## MATERIAL FOR THE TASK

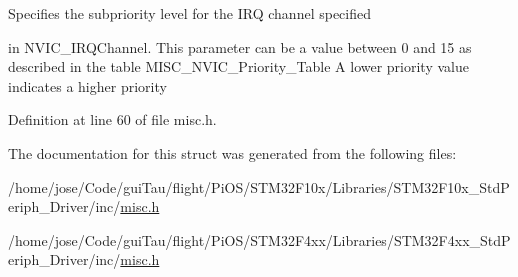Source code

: \begin{DoxyVerb}         Specifies the subpriority level for the IRQ channel specified
\end{DoxyVerb}
 in N\-V\-I\-C\-\_\-\-I\-R\-Q\-Channel. This parameter can be a value between 0 and 15 as described in the table M\-I\-S\-C\-\_\-\-N\-V\-I\-C\-\_\-\-Priority\-\_\-\-Table A lower priority value indicates a higher priority 

Definition at line 60 of file misc.\-h.



The documentation for this struct was generated from the following files\-:\begin{DoxyCompactItemize}
\item 
/home/jose/\-Code/gui\-Tau/flight/\-Pi\-O\-S/\-S\-T\-M32\-F10x/\-Libraries/\-S\-T\-M32\-F10x\-\_\-\-Std\-Periph\-\_\-\-Driver/inc/\hyperlink{_s_t_m32_f10x_2_libraries_2_s_t_m32_f10x___std_periph___driver_2inc_2misc_8h}{misc.\-h}\item 
/home/jose/\-Code/gui\-Tau/flight/\-Pi\-O\-S/\-S\-T\-M32\-F4xx/\-Libraries/\-S\-T\-M32\-F4xx\-\_\-\-Std\-Periph\-\_\-\-Driver/inc/\hyperlink{_s_t_m32_f4xx_2_libraries_2_s_t_m32_f4xx___std_periph___driver_2inc_2misc_8h}{misc.\-h}\end{DoxyCompactItemize}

## TASK INSTRUCTIONS
Above are the records; copy every line in them that holds the word "hyperlink".

## RESULT OF THIS TASK
/home/jose/\-Code/gui\-Tau/flight/\-Pi\-O\-S/\-S\-T\-M32\-F10x/\-Libraries/\-S\-T\-M32\-F10x\-\_\-\-Std\-Periph\-\_\-\-Driver/inc/\hyperlink{_s_t_m32_f10x_2_libraries_2_s_t_m32_f10x___std_periph___driver_2inc_2misc_8h}{misc.\-h}\item 
/home/jose/\-Code/gui\-Tau/flight/\-Pi\-O\-S/\-S\-T\-M32\-F4xx/\-Libraries/\-S\-T\-M32\-F4xx\-\_\-\-Std\-Periph\-\_\-\-Driver/inc/\hyperlink{_s_t_m32_f4xx_2_libraries_2_s_t_m32_f4xx___std_periph___driver_2inc_2misc_8h}{misc.\-h}\end{DoxyCompactItemize}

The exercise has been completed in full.